++++ RECORDS PROVIDED

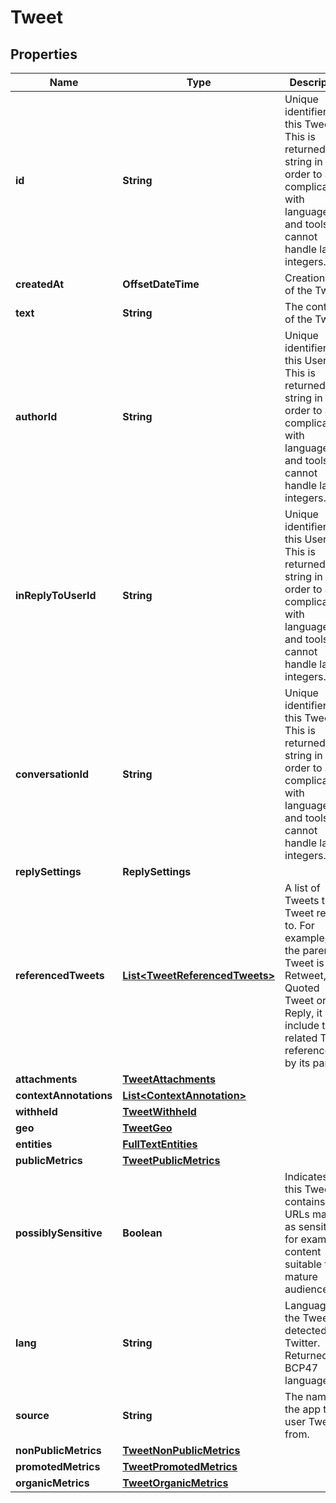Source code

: 

# Tweet


## Properties

Name | Type | Description | Notes
------------ | ------------- | ------------- | -------------
**id** | **String** | Unique identifier of this Tweet. This is returned as a string in order to avoid complications with languages and tools that cannot handle large integers. | 
**createdAt** | **OffsetDateTime** | Creation time of the Tweet. |  [optional]
**text** | **String** | The content of the Tweet. | 
**authorId** | **String** | Unique identifier of this User. This is returned as a string in order to avoid complications with languages and tools that cannot handle large integers. |  [optional]
**inReplyToUserId** | **String** | Unique identifier of this User. This is returned as a string in order to avoid complications with languages and tools that cannot handle large integers. |  [optional]
**conversationId** | **String** | Unique identifier of this Tweet. This is returned as a string in order to avoid complications with languages and tools that cannot handle large integers. |  [optional]
**replySettings** | **ReplySettings** |  |  [optional]
**referencedTweets** | [**List&lt;TweetReferencedTweets&gt;**](TweetReferencedTweets.md) | A list of Tweets this Tweet refers to. For example, if the parent Tweet is a Retweet, a Quoted Tweet or a Reply, it will include the related Tweet referenced to by its parent. |  [optional]
**attachments** | [**TweetAttachments**](TweetAttachments.md) |  |  [optional]
**contextAnnotations** | [**List&lt;ContextAnnotation&gt;**](ContextAnnotation.md) |  |  [optional]
**withheld** | [**TweetWithheld**](TweetWithheld.md) |  |  [optional]
**geo** | [**TweetGeo**](TweetGeo.md) |  |  [optional]
**entities** | [**FullTextEntities**](FullTextEntities.md) |  |  [optional]
**publicMetrics** | [**TweetPublicMetrics**](TweetPublicMetrics.md) |  |  [optional]
**possiblySensitive** | **Boolean** | Indicates if this Tweet contains URLs marked as sensitive, for example content suitable for mature audiences. |  [optional]
**lang** | **String** | Language of the Tweet, if detected by Twitter. Returned as a BCP47 language tag. |  [optional]
**source** | **String** | The name of the app the user Tweeted from. |  [optional]
**nonPublicMetrics** | [**TweetNonPublicMetrics**](TweetNonPublicMetrics.md) |  |  [optional]
**promotedMetrics** | [**TweetPromotedMetrics**](TweetPromotedMetrics.md) |  |  [optional]
**organicMetrics** | [**TweetOrganicMetrics**](TweetOrganicMetrics.md) |  |  [optional]



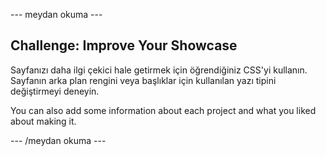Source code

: \--- meydan okuma \---

## Challenge: Improve Your Showcase

Sayfanızı daha ilgi çekici hale getirmek için öğrendiğiniz CSS'yi kullanın. Sayfanın arka plan rengini veya başlıklar için kullanılan yazı tipini değiştirmeyi deneyin.

You can also add some information about each project and what you liked about making it.

\--- /meydan okuma \---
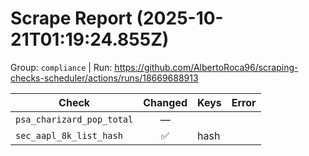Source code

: # Scrape Report (2025-10-21T01:19:24.855Z)

Group: `compliance`  |  Run: https://github.com/AlbertoRoca96/scraping-checks-scheduler/actions/runs/18669688913

| Check | Changed | Keys | Error |
|---|:---:|:--|:--|
| `psa_charizard_pop_total` | — |  |  |
| `sec_aapl_8k_list_hash` | ✅ | hash |  |
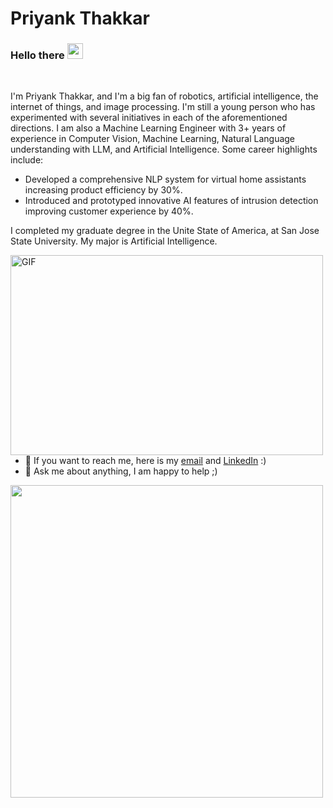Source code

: # Priyank Thakkar

### Hello there <img src="https://media.giphy.com/media/hvRJCLFzcasrR4ia7z/giphy.gif" width="25px">

<br />

I'm Priyank Thakkar, and I'm a big fan of robotics, artificial intelligence, the internet of things, and image processing. I'm still a young person who has experimented with several initiatives in each of the aforementioned directions. I am also a Machine Learning Engineer with 3+ years of experience in Computer Vision, Machine Learning, Natural Language understanding with LLM, and Artificial Intelligence. Some career highlights include:
- Developed a comprehensive NLP system for virtual home assistants increasing product efficiency by 30%.
- Introduced and prototyped innovative AI features of intrusion detection improving customer experience by 40%.

I completed my graduate degree in the Unite State of America, at San Jose State University. My major is Artificial Intelligence.

<img align="Left" alt="GIF" src="https://github.com/abhisheknaiidu/abhisheknaiidu/blob/master/code.gif?raw=true" width="500" height="320" />

- 💼 If you want to reach me, here is my [email](priyank.thakkar.usa@gmail.com) and [LinkedIn](https://www.linkedin.com/in/priyank-thakkar/) :)
- 💬 Ask me about anything, I am happy to help ;)

<img align="left" src="https://github-readme-stats.vercel.app/api?username=PLEX-GR00T&theme=default&show_icons=true&hide_border=false&count_private=true" width="500" />
<!--
**PLEX-GR00T/PLEX-GR00T** is a ✨ _special_ ✨ repository because its `README.md` (this file) appears on your GitHub profile.

Here are some ideas to get you started:

- 🔭 I’m currently working on ...
- 🌱 I’m currently learning ...
- 👯 I’m looking to collaborate on ...
- 🤔 I’m looking for help with ...
- 💬 Ask me about ...
- 📫 How to reach me: ...
- 😄 Pronouns: ...
- ⚡ Fun fact: ...
-->
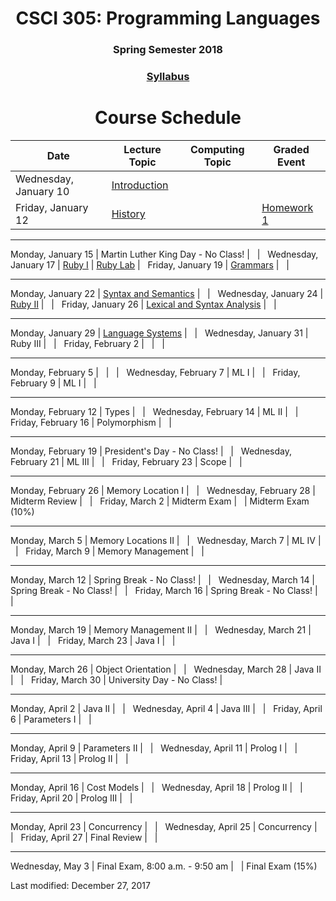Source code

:<div align="center">
<h1>CSCI 305: Programming Languages</h1>
<h3>Spring Semester 2018</h3>

<h3><a href="syllabus.html">Syllabus</a></h3>

<h1>Course Schedule</h1>
</div>

Date | Lecture Topic | Computing Topic | Graded Event
---- | ------------- | --------------- | ------------
Wednesday, January 10 | [Introduction](lectures/Intro/SimpleData/) | &nbsp; | &nbsp;
Friday, January 12 | [History](lectures/Intro/TurtleGraphics/) | &nbsp; | [Homework 1](homeworks/hw1.html)

---

Monday, January 15 | Martin Luther King Day - No Class! | &nbsp; | &nbsp;
Wednesday, January 17 | [Ruby I](lectures/ruby1.html) | [Ruby Lab](https://github.com/CSCI305/csci305-ruby-lab/) | &nbsp; 
Friday, January 19 | [Grammars](lectures/grammars.html) | &nbsp; | &nbsp;

---

Monday, January 22 | [Syntax and Semantics]() | &nbsp; | &nbsp;
Wednesday, January 24 | [Ruby II]() | &nbsp; | &nbsp;
Friday, January 26 | [Lexical and Syntax Analysis]() | &nbsp; | &nbsp;

---

Monday, January 29 | [Language Systems]() | &nbsp; | &nbsp;
Wednesday, January 31 | Ruby III | &nbsp; | &nbsp;
Friday, February 2 | &nbsp; | &nbsp; | &nbsp;

---

Monday, February 5 | &nbsp; | &nbsp; | &nbsp;
Wednesday, February 7 | ML I | &nbsp; | &nbsp;
Friday, February 9 | ML I | &nbsp; | &nbsp;

---

Monday, February 12 | Types | &nbsp; | &nbsp; 
Wednesday, February 14 | ML II | &nbsp; | &nbsp; 
Friday, February 16 | Polymorphism | &nbsp; | &nbsp; 

---

Monday, February 19 | President's Day - No Class! | &nbsp; | &nbsp; 
Wednesday, February 21 | ML III | &nbsp; | &nbsp; 
Friday, February 23 | Scope | &nbsp; | &nbsp; 

---

Monday, February 26 | Memory Location I | &nbsp; | &nbsp; 
Wednesday, February 28 | Midterm Review | &nbsp; | &nbsp; 
Friday, March 2 | Midterm Exam | &nbsp; | Midterm Exam (10%)

---

Monday, March 5 | Memory Locations II | &nbsp; | &nbsp; 
Wednesday, March 7 | ML IV | &nbsp; | &nbsp; 
Friday, March 9 | Memory Management | &nbsp; | &nbsp; 

---

Monday, March 12 | Spring Break - No Class! | &nbsp; | &nbsp; 
Wednesday, March 14 | Spring Break - No Class! | &nbsp; | &nbsp; 
Friday, March 16 | Spring Break - No Class! | &nbsp; |

---

Monday, March 19 | Memory Management II | &nbsp; | &nbsp; 
Wednesday, March 21 | Java I | &nbsp; | &nbsp; 
Friday,  March 23 | Java I | &nbsp; | &nbsp; 

---

Monday, March 26 | Object Orientation | &nbsp; | &nbsp; 
Wednesday, March 28 | Java II | &nbsp; | &nbsp; 
Friday, March 30 | University Day - No Class! | &nbsp; 

---

Monday, April 2 | Java II | &nbsp; | &nbsp; 
Wednesday, April 4 | Java III | &nbsp; | &nbsp; 
Friday, April 6 | Parameters I | &nbsp; | &nbsp; 

---

Monday, April 9 | Parameters II | &nbsp; | &nbsp; 
Wednesday, April 11 | Prolog I | &nbsp; | &nbsp; 
Friday, April 13 | Prolog II | &nbsp; |

---

Monday, April 16 | Cost Models | &nbsp; | &nbsp; 
Wednesday, April 18 | Prolog II | &nbsp; | &nbsp; 
Friday, April 20 | Prolog III | &nbsp; | &nbsp; 

---

Monday, April 23 | Concurrency | &nbsp; | &nbsp; 
Wednesday, April 25 | Concurrency | &nbsp; | &nbsp; 
Friday, April 27 | Final Review | &nbsp; | &nbsp; 

---

Wednesday, May 3 | Final Exam, 8:00 a.m. - 9:50 am | &nbsp; | Final Exam (15%)

Last modified: December 27, 2017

++++++++

Please reproduce the entries above exactly, from their first line to the line holding "list of Tweets" inclusive, and nothing else; the pictures stay out.

Source code

: 

# Tweet


## Properties

Name | Type | Description | Notes
------------ | ------------- | ------------- | -------------
**id** | **String** | Unique identifier of this Tweet. This is returned as a string in order to avoid complications with languages and tools that cannot handle large integers. | 
**createdAt** | **OffsetDateTime** | Creation time of the Tweet. |  [optional]
**text** | **String** | The content of the Tweet. | 
**authorId** | **String** | Unique identifier of this User. This is returned as a string in order to avoid complications with languages and tools that cannot handle large integers. |  [optional]
**inReplyToUserId** | **String** | Unique identifier of this User. This is returned as a string in order to avoid complications with languages and tools that cannot handle large integers. |  [optional]
**conversationId** | **String** | Unique identifier of this Tweet. This is returned as a string in order to avoid complications with languages and tools that cannot handle large integers. |  [optional]
**replySettings** | **ReplySettings** |  |  [optional]
**referencedTweets** | [**List&lt;TweetReferencedTweets&gt;**](TweetReferencedTweets.md) | A list of Tweets this Tweet refers to. For example, if the parent Tweet is a Retweet, a Quoted Tweet or a Reply, it will include the related Tweet referenced to by its parent. |  [optional]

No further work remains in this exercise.